それでも解消されない分は、地方交付税制度で調整します。さらに、地方交付税で財源調整できない不交付団体については、譲与税や国庫補助金の譲与制限・交付制限などが考えられます。
6 歳出削減は、どこまで進むのか。
(答)
今後の地方団体の歳出は、国の基準があるものにあっては、各年度の国の予算編成によって決まります。また、それ以外のものは、地方財政計画の策定を通じて決定されます。

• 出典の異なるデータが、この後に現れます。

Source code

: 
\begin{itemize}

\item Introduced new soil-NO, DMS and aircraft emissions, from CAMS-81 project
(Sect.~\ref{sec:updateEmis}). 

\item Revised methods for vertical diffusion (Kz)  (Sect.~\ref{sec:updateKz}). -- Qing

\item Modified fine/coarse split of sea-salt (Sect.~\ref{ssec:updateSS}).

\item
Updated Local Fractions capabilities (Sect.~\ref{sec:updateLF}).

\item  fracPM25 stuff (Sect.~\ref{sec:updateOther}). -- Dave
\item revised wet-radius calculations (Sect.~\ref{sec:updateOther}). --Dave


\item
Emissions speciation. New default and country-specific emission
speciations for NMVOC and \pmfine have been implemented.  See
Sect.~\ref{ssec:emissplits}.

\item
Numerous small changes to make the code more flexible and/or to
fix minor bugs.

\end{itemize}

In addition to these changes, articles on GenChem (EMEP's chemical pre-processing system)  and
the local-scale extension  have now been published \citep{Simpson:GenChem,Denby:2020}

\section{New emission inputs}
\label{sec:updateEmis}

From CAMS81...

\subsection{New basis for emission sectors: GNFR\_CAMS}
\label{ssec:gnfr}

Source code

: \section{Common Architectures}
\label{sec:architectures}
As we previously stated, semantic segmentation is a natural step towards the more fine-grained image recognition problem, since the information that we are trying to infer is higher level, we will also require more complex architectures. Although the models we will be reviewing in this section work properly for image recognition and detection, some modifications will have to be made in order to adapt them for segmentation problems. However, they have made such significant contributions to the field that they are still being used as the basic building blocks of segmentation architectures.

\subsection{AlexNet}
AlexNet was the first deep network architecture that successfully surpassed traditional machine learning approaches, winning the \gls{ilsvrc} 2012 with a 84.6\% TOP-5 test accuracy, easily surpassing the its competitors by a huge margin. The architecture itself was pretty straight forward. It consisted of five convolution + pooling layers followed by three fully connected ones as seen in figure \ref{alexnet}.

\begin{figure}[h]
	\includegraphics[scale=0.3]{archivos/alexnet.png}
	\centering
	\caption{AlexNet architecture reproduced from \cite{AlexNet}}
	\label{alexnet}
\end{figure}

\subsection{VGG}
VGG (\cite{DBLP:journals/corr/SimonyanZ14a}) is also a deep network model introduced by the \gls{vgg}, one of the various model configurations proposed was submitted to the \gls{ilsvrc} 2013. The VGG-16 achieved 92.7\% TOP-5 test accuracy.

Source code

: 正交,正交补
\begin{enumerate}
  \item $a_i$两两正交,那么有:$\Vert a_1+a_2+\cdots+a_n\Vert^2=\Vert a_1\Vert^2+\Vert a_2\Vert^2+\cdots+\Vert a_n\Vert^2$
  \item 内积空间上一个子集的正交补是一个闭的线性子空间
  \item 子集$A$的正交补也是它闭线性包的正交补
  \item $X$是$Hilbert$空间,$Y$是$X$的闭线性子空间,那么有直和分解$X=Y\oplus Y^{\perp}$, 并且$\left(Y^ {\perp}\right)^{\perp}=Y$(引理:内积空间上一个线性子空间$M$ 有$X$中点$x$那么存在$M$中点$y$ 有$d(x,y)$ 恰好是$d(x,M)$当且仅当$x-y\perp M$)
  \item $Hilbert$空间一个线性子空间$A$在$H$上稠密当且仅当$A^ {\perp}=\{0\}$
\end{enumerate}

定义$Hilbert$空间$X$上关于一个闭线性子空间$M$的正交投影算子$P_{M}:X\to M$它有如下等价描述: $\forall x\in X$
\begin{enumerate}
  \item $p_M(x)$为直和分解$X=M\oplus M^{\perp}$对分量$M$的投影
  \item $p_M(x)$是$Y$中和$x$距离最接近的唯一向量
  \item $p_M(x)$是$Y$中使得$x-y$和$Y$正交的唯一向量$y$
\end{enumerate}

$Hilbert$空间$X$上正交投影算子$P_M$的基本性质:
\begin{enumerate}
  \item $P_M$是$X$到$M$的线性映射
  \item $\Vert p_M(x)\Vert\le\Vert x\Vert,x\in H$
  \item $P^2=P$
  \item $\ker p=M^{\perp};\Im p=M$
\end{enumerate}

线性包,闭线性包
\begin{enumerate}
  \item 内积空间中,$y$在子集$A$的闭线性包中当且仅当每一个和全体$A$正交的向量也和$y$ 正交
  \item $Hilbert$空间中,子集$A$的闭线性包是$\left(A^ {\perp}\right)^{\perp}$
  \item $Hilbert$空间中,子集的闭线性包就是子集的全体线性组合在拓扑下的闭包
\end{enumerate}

当面、「骨太の方針」では今後3年間で、地方公務員数は4万人削減・一般行政経費は前年度以下・投資単独事業はバブル期前に戻すこととしています。
さらなる予測は、三位一体改革その5参照
7 財源保障機能と財源調整機能は、縮小するのか。特に、財務省は財源保障機能の廃止を主張しているが
(答)
わが国の行政の仕組みを前提とすると、両機能は廃止することができません。すなわち、国が地方団体に多くの事務を義務付けているいること。一方、地方団体には十分な税源が与えられておらず、また地方団体間に税源の偏在・財政力格差があることから、財源保障機能と財源調整機能は、両方とも必要があるのです。

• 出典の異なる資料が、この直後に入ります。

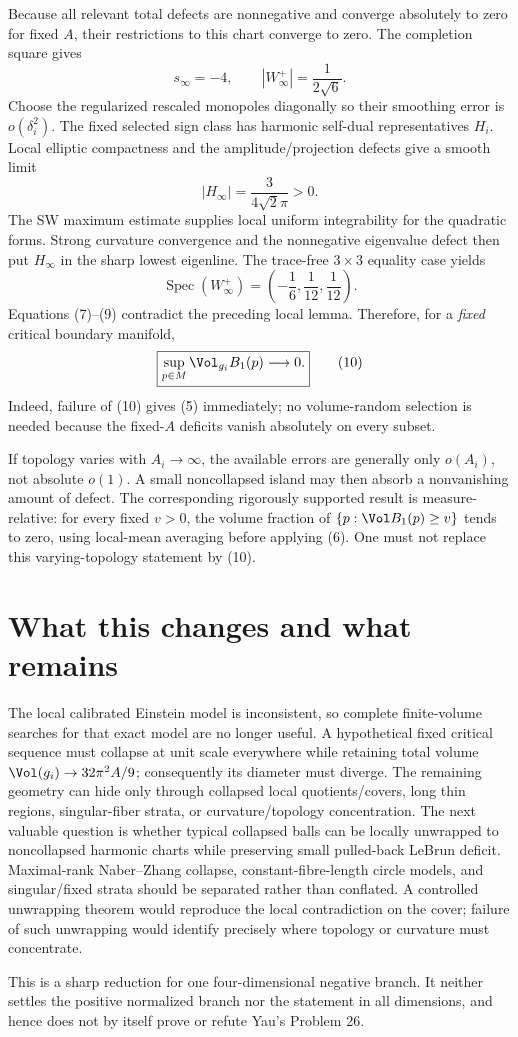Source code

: Because all relevant total defects are nonnegative and converge absolutely to
zero for fixed $A$, their restrictions to this chart converge to zero.  The
completion square gives
\[
 s_\infty=-4,
 \qquad |W_\infty^+|=\frac1{2\sqrt6}.                    \tag{7}
\]
Choose the regularized rescaled monopoles diagonally so their smoothing error
is $o(\delta_i^2)$.  The fixed selected sign class has harmonic self-dual
representatives $H_i$.  Local elliptic compactness and the amplitude/projection
defects give a smooth limit
\[
 |H_\infty|=\frac{3}{4\sqrt2\pi}>0.                      \tag{8}
\]
The SW maximum estimate supplies local uniform integrability for the quadratic
forms.  Strong curvature convergence and the nonnegative eigenvalue defect then
put $H_\infty$ in the sharp lowest eigenline.  The trace-free $3\times3$
equality case yields
\[
 \operatorname{Spec}(W_\infty^+)
 =\left(-\frac16,\frac1{12},\frac1{12}\right).           \tag{9}
\]
Equations (7)--(9) contradict the preceding local lemma.  Therefore, for a
\emph{fixed} critical boundary manifold,
\[
 \boxed{\sup_{p\in M}\Vol_{g_i}B_1(p)\longrightarrow0.}  \tag{10}
\]
Indeed, failure of (10) gives (5) immediately; no volume-random selection is
needed because the fixed-$A$ deficits vanish absolutely on every subset.

If topology varies with $A_i\to\infty$, the available errors are generally only
$o(A_i)$, not absolute $o(1)$.  A small noncollapsed island may then absorb a
nonvanishing amount of defect.  The corresponding rigorously supported result
is measure-relative: for every fixed $v>0$, the volume fraction of
$\{p:\Vol B_1(p)\ge v\}$ tends to zero, using local-mean averaging before
applying (6).  One must not replace this varying-topology statement by (10).

\section{What this changes and what remains}
The local calibrated Einstein model is inconsistent, so complete finite-volume
searches for that exact model are no longer useful.  A hypothetical fixed
critical sequence must collapse at unit scale everywhere while retaining total
volume $\Vol(g_i)\to32\pi^2A/9$; consequently its diameter must diverge.  The
remaining geometry can hide only through collapsed local quotients/covers,
long thin regions, singular-fiber strata, or curvature/topology concentration.
The next valuable question is whether typical collapsed balls can be locally
unwrapped to noncollapsed harmonic charts while preserving small pulled-back
LeBrun deficit.  Maximal-rank Naber--Zhang collapse, constant-fibre-length
circle models, and singular/fixed strata should be separated rather than
conflated.  A controlled unwrapping theorem would reproduce the local
contradiction on the cover; failure of such unwrapping would identify precisely
where topology or curvature must concentrate.

This is a sharp reduction for one four-dimensional negative branch.  It neither
settles the positive normalized branch nor the statement in all dimensions,
and hence does not by itself prove or refute Yau's Problem 26.
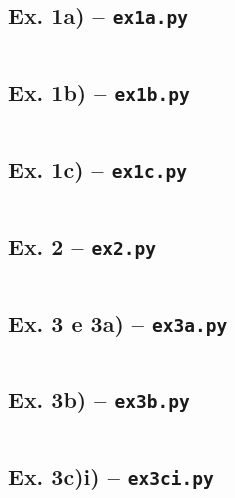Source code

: \documentclass[9pt,a4paper]{tau-class/tau}
\theoremstyle{definition}
\numberwithin{definition}{subsection}
\numberwithin{theorem}{subsection}
\numberwithin{example}{subsection}
\numberwithin{observation}{subsection}
\numberwithin{lemma}{subsection}
\begin{document}
\subsection*{Ex. 1a) -- \texttt{ex1a.py}}
\inputminted[fontsize=\scriptsize, linenos, breaklines, frame=lines]{python}{ex1a.py}

\subsection*{Ex. 1b) -- \texttt{ex1b.py}}
\inputminted[fontsize=\scriptsize, linenos, breaklines, frame=lines]{python}{ex1b.py}

\subsection*{Ex. 1c) -- \texttt{ex1c.py}}
\inputminted[fontsize=\scriptsize, linenos, breaklines, frame=lines]{python}{ex1c.py}

\subsection*{Ex. 2 -- \texttt{ex2.py}}
\inputminted[fontsize=\scriptsize, linenos, breaklines, frame=lines]{python}{ex2.py}

\subsection*{Ex. 3 e 3a) -- \texttt{ex3a.py}}
\inputminted[fontsize=\scriptsize, linenos, breaklines, frame=lines]{python}{ex3a.py}

\subsection*{Ex. 3b) -- \texttt{ex3b.py}}
\inputminted[fontsize=\scriptsize, linenos, breaklines, frame=lines]{python}{ex3b.py}

\subsection*{Ex. 3c)i) -- \texttt{ex3ci.py}}
\inputminted[fontsize=\scriptsize, linenos, breaklines, frame=lines]{python}{ex3ci.py}
\end{document}
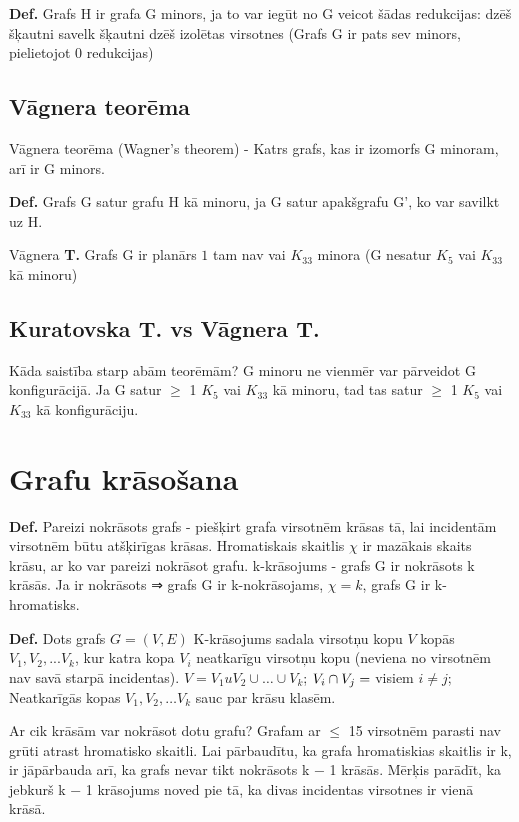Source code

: \documentclass{article}
\begin{document}
\textbf{Def.}  Grafs H ir grafa G minors, ja to var iegūt no G veicot šādas redukcijas: dzēš šķautni savelk šķautni dzēš izolētas virsotnes (Grafs G ir pats sev minors, pielietojot 0 redukcijas)

\subsection{Vāgnera teorēma}

Vāgnera teorēma (Wagner's theorem) - Katrs grafs, kas ir izomorfs G minoram, arī ir G minors.

\textbf{Def.}  Grafs G satur grafu H kā minoru, ja G satur apakšgrafu G', ko var savilkt uz H.

Vāgnera \textbf{T. } Grafs G ir planārs $1$ tam nav vai $K_{33}$ minora (G nesatur $K_5$ vai $K_{33}$ kā minoru)

\subsection{Kuratovska \textbf{T. } vs Vāgnera \textbf{T. }}
Kāda saistība starp abām teorēmām?
G minoru ne vienmēr var pārveidot G konfigurācijā. Ja G satur $\ge$ 1 $K_5$ vai $K_{33}$ kā minoru, tad tas satur $\ge$ 1 $K_5$ vai $K_{33}$ kā konfigurāciju.

\section{Grafu krāsošana}

\textbf{Def.}  Pareizi nokrāsots grafs - piešķirt grafa virsotnēm krāsas tā, lai incidentām virsotnēm būtu atšķirīgas krāsas.  Hromatiskais skaitlis $\chi $ ir mazākais skaits krāsu, ar ko var pareizi nokrāsot grafu.  k-krāsojums - grafs G ir nokrāsots k krāsās. Ja ir nokrāsots ⇒ grafs G ir k-nokrāsojams, $\chi = k$, grafs G ir k-hromatisks.

\textbf{Def.}  Dots grafs $G = (V , E )$ K-krāsojums sadala virsotņu kopu $V$ kopās $V_1  , V_2 , ...V_k$, kur katra kopa $V_i$ neatkarīgu virsotņu kopu (neviena no virsotnēm nav savā starpā incidentas).  $V = V_1 u V_2 \cup \ldots \cup V_k$; $V_i \cap V_j = \empty$ visiem $i \ne j$; Neatkarīgās kopas $V_1 , V_2 , \ldots V_k$ sauc par krāsu klasēm.

Ar cik krāsām var nokrāsot dotu grafu?  Grafam ar $\le$ 15 virsotnēm parasti nav grūti atrast hromatisko skaitli.  Lai pārbaudītu, ka grafa hromatiskias skaitlis ir k, ir jāpārbauda arī, ka grafs nevar tikt nokrāsots k − 1 krāsās.  Mērķis parādīt, ka jebkurš k − 1 krāsojums noved pie tā, ka divas incidentas virsotnes ir vienā krāsā.
 
\end{document}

国が地方団体に事務を義務付けておきながら、十分な財源措置をしないことは、許されないのです。「独自課税で賄えばいい」という主張もありますが、現状の税制では、とても十分な額は確保できません。
ただし、地方団体へ義務付けた事務が縮小することによって、財源保障の範囲は縮小します。(4月10日)

持田先生の新著

持田信樹東大教授が「地方分権の財政学-原点からの再構築」(東京大学出版会)を上梓されました。税源配分・地方交付税の制度設計・地方債制度の将来像等のテーマからなる「分権的な財政システムの構築」を目指す論文集です。外国での研究の成果も入っています。関係者や関心ある方には、ぜひ読んでいただきたいと思います。

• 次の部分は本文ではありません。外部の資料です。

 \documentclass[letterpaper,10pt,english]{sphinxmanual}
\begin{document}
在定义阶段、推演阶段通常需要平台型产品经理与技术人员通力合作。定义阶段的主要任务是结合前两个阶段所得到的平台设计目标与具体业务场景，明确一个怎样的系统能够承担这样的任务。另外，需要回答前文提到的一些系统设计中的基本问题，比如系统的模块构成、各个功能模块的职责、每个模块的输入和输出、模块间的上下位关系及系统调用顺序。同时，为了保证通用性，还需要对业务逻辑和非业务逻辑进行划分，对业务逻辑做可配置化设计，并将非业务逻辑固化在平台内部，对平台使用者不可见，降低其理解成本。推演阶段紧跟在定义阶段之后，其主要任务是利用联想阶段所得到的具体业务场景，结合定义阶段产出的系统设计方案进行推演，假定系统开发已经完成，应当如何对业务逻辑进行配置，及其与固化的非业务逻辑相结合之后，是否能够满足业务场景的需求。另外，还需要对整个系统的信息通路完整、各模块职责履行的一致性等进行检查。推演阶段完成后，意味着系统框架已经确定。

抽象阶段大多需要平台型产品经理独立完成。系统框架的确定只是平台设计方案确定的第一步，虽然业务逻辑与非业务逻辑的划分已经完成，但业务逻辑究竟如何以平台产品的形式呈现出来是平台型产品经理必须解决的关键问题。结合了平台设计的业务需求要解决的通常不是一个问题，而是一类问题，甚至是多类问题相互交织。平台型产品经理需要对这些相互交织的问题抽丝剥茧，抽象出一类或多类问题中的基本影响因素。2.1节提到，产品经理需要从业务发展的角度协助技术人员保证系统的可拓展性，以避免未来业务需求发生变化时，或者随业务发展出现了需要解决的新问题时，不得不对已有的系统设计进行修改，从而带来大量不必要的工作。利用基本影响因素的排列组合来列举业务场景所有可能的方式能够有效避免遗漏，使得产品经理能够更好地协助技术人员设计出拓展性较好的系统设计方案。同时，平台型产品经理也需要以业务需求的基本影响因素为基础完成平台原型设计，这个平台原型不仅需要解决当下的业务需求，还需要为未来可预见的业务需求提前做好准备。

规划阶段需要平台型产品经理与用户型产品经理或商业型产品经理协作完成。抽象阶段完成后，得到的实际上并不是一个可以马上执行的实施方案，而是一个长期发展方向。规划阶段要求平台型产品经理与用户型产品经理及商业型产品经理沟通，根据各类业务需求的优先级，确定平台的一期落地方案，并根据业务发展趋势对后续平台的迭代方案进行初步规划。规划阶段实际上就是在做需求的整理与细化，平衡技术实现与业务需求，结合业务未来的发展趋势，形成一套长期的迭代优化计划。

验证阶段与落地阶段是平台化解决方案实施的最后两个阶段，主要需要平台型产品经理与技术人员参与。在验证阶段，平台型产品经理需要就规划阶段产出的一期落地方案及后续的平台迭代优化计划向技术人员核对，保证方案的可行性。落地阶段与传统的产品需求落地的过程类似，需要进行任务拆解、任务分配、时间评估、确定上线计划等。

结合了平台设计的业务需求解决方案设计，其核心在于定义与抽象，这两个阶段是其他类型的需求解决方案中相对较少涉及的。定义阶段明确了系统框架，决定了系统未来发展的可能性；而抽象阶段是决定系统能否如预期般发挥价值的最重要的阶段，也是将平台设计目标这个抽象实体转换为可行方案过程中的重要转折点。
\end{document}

このような理論的基礎に支えられ、財政の分権が進むのだと思います。改革の実行には、「研究者による理論」と「実務家によるデータの提供と選択肢の提示」と「関係者と国民の理解」と「政治の決断」が必要です。
拙著も、引用していただきました。三位一体改革が進みつつあるので、私も「地方財政改革論議」を書き換えなければと思っています。

三位一体改革6

今年度の三位一体改革に関する国会での議論
その主な質問と答を、紹介します。もっとも、答には私の解説と主張も含まれていますので、公式見解ではありません。
1 三位一体改革といいながら、地方財源が大きく減っているではないか。
(答)
三位一体改革には、2つのものが含まれています。
①その1は、国庫補助金廃止とその一般財源化です。
②その2は、交付税の縮小です。
このうち、①では地方収入は減りませんが、②で地方収入が減っているのです。
「三位一体」改革と呼ばれていますが、私は「2+1」と解説しています。「国庫補助金廃止」と「一般財源化」はセットです。これが私の言う「2」の部分で、狭義の三位一体改革、①です。これは質的改革です。補助金廃止のうち地方が引き続き行うものは、税源移譲をします。16年度は、過渡的方法として、所得譲与税と税源移譲予定特例交付金です。
交付税の縮小は、この①とは別物です。量的改革です。
①は地方の自由度を高めるためのものですが、②は財政健全化が主な目的です。拙著「地方財政改革論議」でも、地方財政には2つの課題があるとして、まず②を述べ、次に①を述べてあります。
①の部分は、それに見合う地方財源総額を確保してあります。また、個別団体についても、地方交付税によって財源保障と財源調整をしています。所得譲与税や特例交付金が必要額だけ来なくても、交付税で埋めます。だから、これによって財源が減ったということはありません。しかし、②が大きかったので、「三位一体改革で収入が減る」と誤解があったのです。
もし、「税源移譲で収入が純増する」と思っておられたら、誤解です。私は、「国にそれだけの力がない」と繰り返し言っています。「地方税財源の充実強化」も同じです。税源移譲で地方税が増え、地方財源の自由度は質的には高まります。しかし同額だけ国庫補助金が減り、合計では量的には増えません。それを増やそうとするなら、「増税」が必要です。(3月21日)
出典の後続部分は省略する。